WHO Declares Coronavirus Emergency
As WHO Declares Coronavirus Emergency, Here’s Everything That Happens During Health Emergency
As death toll by Novel Coronavirus crossed the 200-death mark on Friday, the World Health Organization (WHO) has declared a global health emergency.
The developments come after deaths in Hubei province, which is the epicenter of the outbreak, reported 204 total deaths and over 9,692 cases of people infected by the virus. As many as 18 countries across the world have reported around 100 cases of coronavirus. However, no deaths have been reported outside China.
NEWS: #Coronavirus declared a public health emergency of international concern by @WHO.— United Nations (@UN) January 30, 2020
Global outbreak includes 98 cases in 18 countries, outside China.
More info, including tips on how to stay healthy: https://t.co/tsGUhNhrv2 pic.twitter.com/ZDyTXeVXyg
Countries from across the world are calling-off trade and transportation with China to curb the outbreak. Earlier firms like Starbucks and Google have shut down operations in the country.
However, Tedros Adhanom Ghebreyesus, WHO director-general, said the organization “doesn’t recommend – and actually opposes” restrictions on travel or trade with China.
What Happens During a Global Health Emergency?

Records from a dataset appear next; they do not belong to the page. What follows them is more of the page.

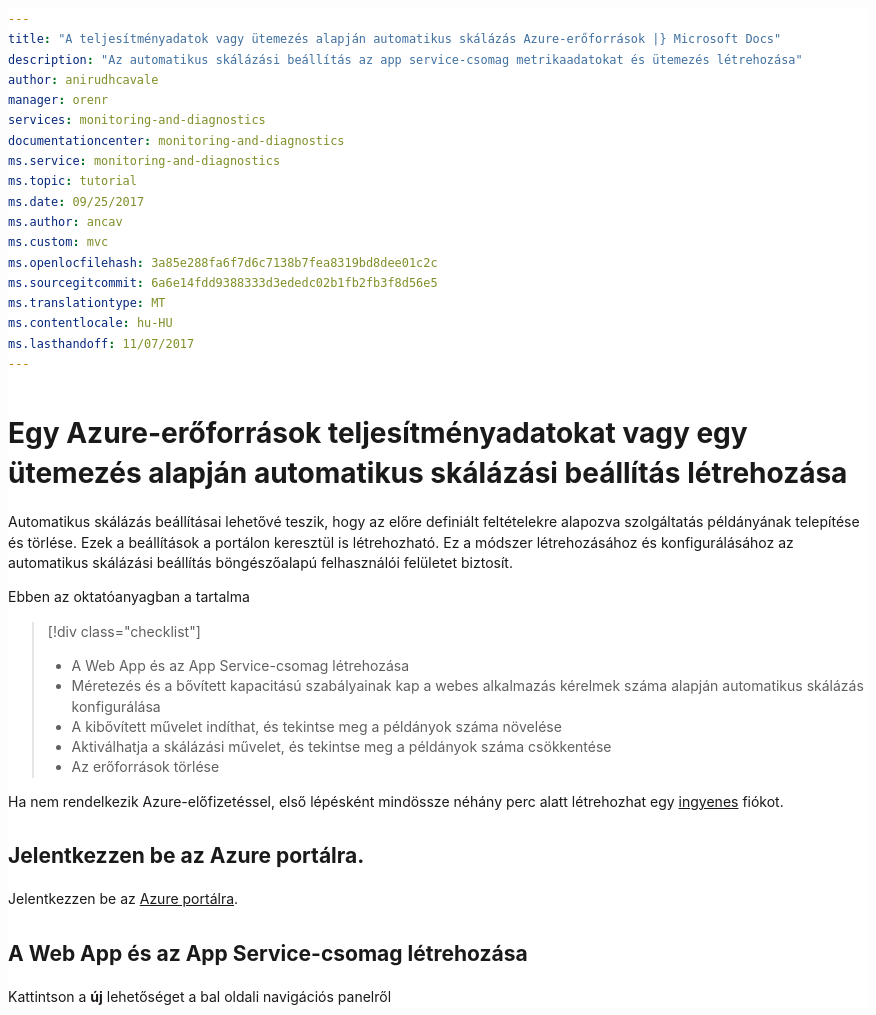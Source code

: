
 ```yaml
---
title: "A teljesítményadatok vagy ütemezés alapján automatikus skálázás Azure-erőforrások |} Microsoft Docs"
description: "Az automatikus skálázási beállítás az app service-csomag metrikaadatokat és ütemezés létrehozása"
author: anirudhcavale
manager: orenr
services: monitoring-and-diagnostics
documentationcenter: monitoring-and-diagnostics
ms.service: monitoring-and-diagnostics
ms.topic: tutorial
ms.date: 09/25/2017
ms.author: ancav
ms.custom: mvc
ms.openlocfilehash: 3a85e288fa6f7d6c7138b7fea8319bd8dee01c2c
ms.sourcegitcommit: 6a6e14fdd9388333d3ededc02b1fb2fb3f8d56e5
ms.translationtype: MT
ms.contentlocale: hu-HU
ms.lasthandoff: 11/07/2017
---
```

# <a name="create-an-autoscale-setting-for--azure-resources-based-on-performance-data-or-a-schedule"></a>Egy Azure-erőforrások teljesítményadatokat vagy egy ütemezés alapján automatikus skálázási beállítás létrehozása

Automatikus skálázás beállításai lehetővé teszik, hogy az előre definiált feltételekre alapozva szolgáltatás példányának telepítése és törlése. Ezek a beállítások a portálon keresztül is létrehozható. Ez a módszer létrehozásához és konfigurálásához az automatikus skálázási beállítás böngészőalapú felhasználói felületet biztosít. 

Ebben az oktatóanyagban a tartalma 
> [!div class="checklist"]
> * A Web App és az App Service-csomag létrehozása
> * Méretezés és a bővített kapacitású szabályainak kap a webes alkalmazás kérelmek száma alapján automatikus skálázás konfigurálása
> * A kibővített művelet indíthat, és tekintse meg a példányok száma növelése
> * Aktiválhatja a skálázási művelet, és tekintse meg a példányok száma csökkentése
> * Az erőforrások törlése

Ha nem rendelkezik Azure-előfizetéssel, első lépésként mindössze néhány perc alatt létrehozhat egy [ingyenes](https://azure.microsoft.com/free/) fiókot.

## <a name="log-in-to-the-azure-portal"></a>Jelentkezzen be az Azure portálra.

Jelentkezzen be az [Azure portálra](https://portal.azure.com/).

## <a name="create-a-web-app-and-app-service-plan"></a>A Web App és az App Service-csomag létrehozása
Kattintson a **új** lehetőséget a bal oldali navigációs panelről
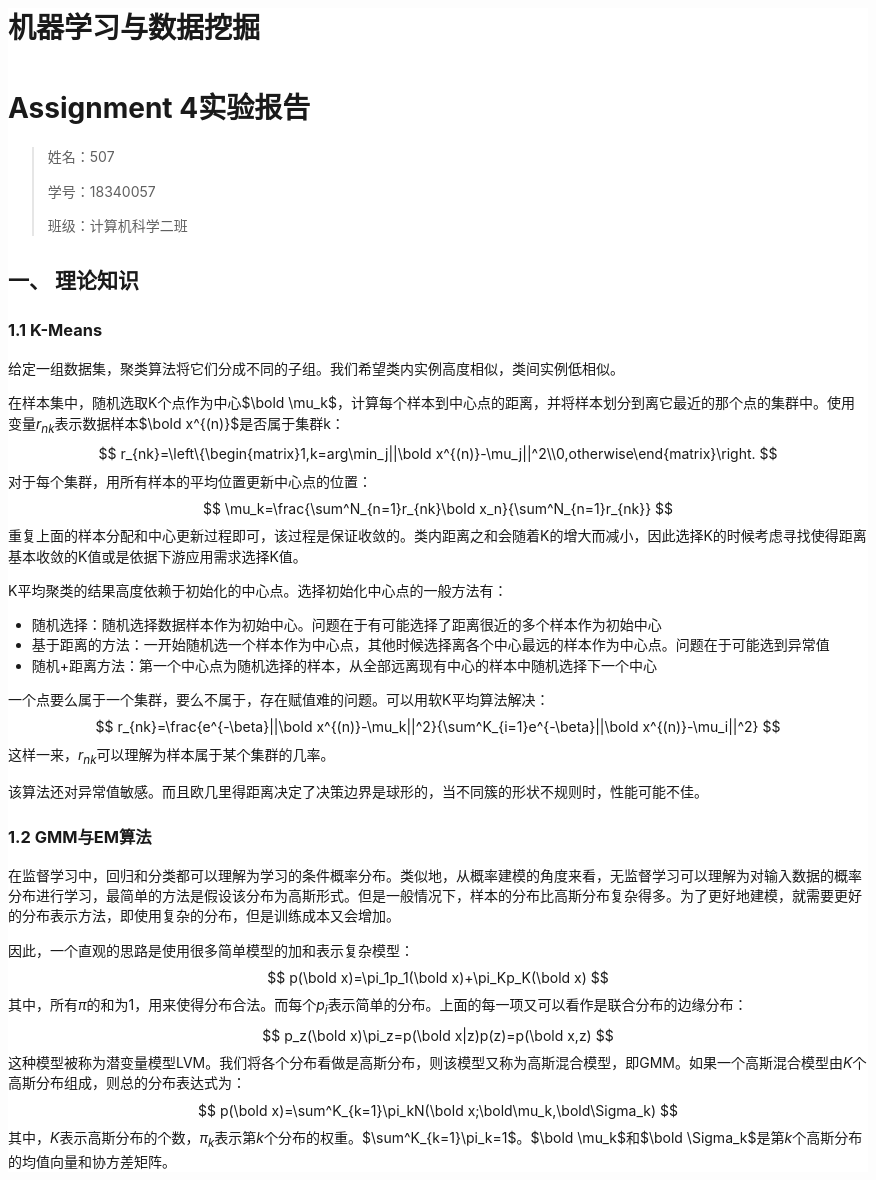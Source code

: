 # 机器学习与数据挖掘

# Assignment 4实验报告

>姓名：507
>
>学号：18340057
>
>班级：计算机科学二班

## 一、 理论知识

### 1.1 K-Means   

给定一组数据集，聚类算法将它们分成不同的子组。我们希望类内实例高度相似，类间实例低相似。

在样本集中，随机选取K个点作为中心$\bold \mu_k$，计算每个样本到中心点的距离，并将样本划分到离它最近的那个点的集群中。使用变量$r_{nk}$表示数据样本$\bold x^{(n)}$是否属于集群k：
$$
r_{nk}=\left\{\begin{matrix}1,k=arg\min_j||\bold x^{(n)}-\mu_j||^2\\0,otherwise\end{matrix}\right.
$$
对于每个集群，用所有样本的平均位置更新中心点的位置：
$$
\mu_k=\frac{\sum^N_{n=1}r_{nk}\bold x_n}{\sum^N_{n=1}r_{nk}}
$$
重复上面的样本分配和中心更新过程即可，该过程是保证收敛的。类内距离之和会随着K的增大而减小，因此选择K的时候考虑寻找使得距离基本收敛的K值或是依据下游应用需求选择K值。

K平均聚类的结果高度依赖于初始化的中心点。选择初始化中心点的一般方法有：

- 随机选择：随机选择数据样本作为初始中心。问题在于有可能选择了距离很近的多个样本作为初始中心
- 基于距离的方法：一开始随机选一个样本作为中心点，其他时候选择离各个中心最远的样本作为中心点。问题在于可能选到异常值
- 随机+距离方法：第一个中心点为随机选择的样本，从全部远离现有中心的样本中随机选择下一个中心

一个点要么属于一个集群，要么不属于，存在赋值难的问题。可以用软K平均算法解决：
$$
r_{nk}=\frac{e^{-\beta}||\bold x^{(n)}-\mu_k||^2}{\sum^K_{i=1}e^{-\beta}||\bold x^{(n)}-\mu_i||^2}
$$
这样一来，$r_{nk}$可以理解为样本属于某个集群的几率。

该算法还对异常值敏感。而且欧几里得距离决定了决策边界是球形的，当不同簇的形状不规则时，性能可能不佳。

### 1.2 GMM与EM算法

在监督学习中，回归和分类都可以理解为学习的条件概率分布。类似地，从概率建模的角度来看，无监督学习可以理解为对输入数据的概率分布进行学习，最简单的方法是假设该分布为高斯形式。但是一般情况下，样本的分布比高斯分布复杂得多。为了更好地建模，就需要更好的分布表示方法，即使用复杂的分布，但是训练成本又会增加。

因此，一个直观的思路是使用很多简单模型的加和表示复杂模型：
$$
p(\bold x)=\pi_1p_1(\bold x)+\pi_Kp_K(\bold x)
$$
其中，所有$\pi$的和为1，用来使得分布合法。而每个$p_i$表示简单的分布。上面的每一项又可以看作是联合分布的边缘分布：
$$
p_z(\bold x)\pi_z=p(\bold x|z)p(z)=p(\bold x,z)
$$
这种模型被称为潜变量模型LVM。我们将各个分布看做是高斯分布，则该模型又称为高斯混合模型，即GMM。如果一个高斯混合模型由$K$个高斯分布组成，则总的分布表达式为：
$$
p(\bold x)=\sum^K_{k=1}\pi_kN(\bold x;\bold\mu_k,\bold\Sigma_k)
$$
其中，$K$表示高斯分布的个数，$\pi_k$表示第$k$个分布的权重。$\sum^K_{k=1}\pi_k=1$。$\bold \mu_k$和$\bold \Sigma_k$是第$k$个高斯分布的均值向量和协方差矩阵。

A Global Health Emergency is declared to send a message about the serious outbreak that could affect people and their health across the world. As the heath emergency is declared, nations from across the world come together to raise awareness and funds to fight a situation.
The designation also helps to persuade people in the residents in infected countries to abide by health and hygiene recommendations. Moreover, Health Emergency also gives WHO the right to forge travel advisories for cities, regions and countries.
“The main reason for this declaration is not because of what is happening in China but because of what is happening in other countries. Our greatest concern is the potential for the virus to spread to countries with weaker health systems,” WHO said.
As of now, as many as 60 million people are virtually stranded in China’s Hubei province.